By Lilian Chudey Pride
Africa is very beautiful, welcoming and accommodating. She is well groomed, rich, kind and lovely. She has a very good heart, her intelligence and hospitality are captivating, her splendour is highly inviting. She has so much to give out to her neighbours and people that come around. Her might is indescribably unmatched. The more she gives, the more she is replenished. Her wealth is inexhaustible. Her human resource is enviable.

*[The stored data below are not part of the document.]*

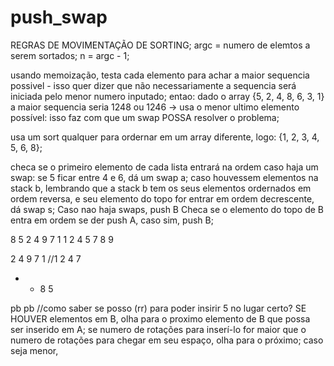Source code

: # push_swap



REGRAS DE MOVIMENTAÇÃO DE SORTING;
argc = numero de elemtos a serem sortados;
n = argc - 1;

usando memoização, testa cada elemento para achar a maior sequencia possivel - isso quer dizer que não necessariamente a sequencia será iniciada pelo menor numero inputado;
entao: dado o array {5, 2, 4, 8, 6, 3, 1}
a maior sequencia seria
1248 ou 1246 -> usa o menor ultimo elemento possível: isso faz com que um swap POSSA resolver o problema;


usa um sort qualquer para ordernar em um array diferente, logo: {1, 2, 3, 4, 5, 6, 8};

checa se o primeiro elemento de cada lista entrará na ordem caso haja um swap: se 5 ficar entre 4 e 6, dá um swap a; caso houvessem elementos na stack b, lembrando que a stack b tem os seus elementos ordernados em ordem reversa, e seu elemento do topo for entrar em ordem decrescente, dá swap s;
Caso nao haja swaps, push B
Checa se o elemento do topo de B entra em ordem se der push A, caso sim, push B;


8 5 2 4 9 7 1
1 2 4 5 7 8 9

2 4 9 7 1 //1 2 4 7
* * 8 5

pb
pb
//como saber se posso (rr) para poder insirir 5 no lugar certo?
SE HOUVER elementos em B, olha para o proximo elemento de B que possa ser inserido em A; se numero de rotações para inserí-lo for maior que o numero de rotações para chegar em seu espaço, olha para o próximo;
caso seja menor,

She is the mother of fifty-one countries spread across her continent. With rich natural and human resource deposition. In her simplicity, she transferred her enviable characteristics to all her children home and abroad. She taught them to be homely and contented.
Sometime ago, her motherly nature which she was made with, was abused and taken for granted by an invaded enemy with guns and weapons of mass destruction, materials she seldom used, because her love and openness did not need those. So, her integrity was trampled upon, her strength, tried, stretched and taken for weakness. Her pride was rubbished and messed up with. Her name which meant so much to her was dragged to the mud.
All her calamity started at the time she was young and undented, naive and warm, when she was still trying to figure out how she could navigate life and harness all her God deposited in her bowel. It was in this state she was seized into slavery, misused, manhandled, mistreated, and the virginity of her loved young ones were forcefully taken, mother and child were raped repeatedly, without scruples.
SHE LOST HER VOICE: This was a nightmare that left her speechless, wondering how it all began. It did not matter what she said, no one would listen or help, because she was surrounded by her captors. Her humiliation advanced, she was called an animal, yet, treated worse than that. Her mouth was bridled so she could not cry or eat from her hard labour which she did under the scorching sun. she was beating countless times and her tears were taken from her. This was man’s inhumanity to man.
HER COLOUR: Her skin colour was a pain and a thing of great disgust to her enemy. But it was not all about her skin colour but also about the strength, elasticity and durability of both her skin and her person. Her enemy did her so much evil to rip her off her skin and her integrity. Her enemy needed her strength and vigour to prosper, but called her a monkey, a strategy he used to tannish her self-worth. Her enemy harassed her sexually over and over again, placed her in the zoo to make fun of her as well as make money off her. But she remained strong to the awe and amazement of her captor.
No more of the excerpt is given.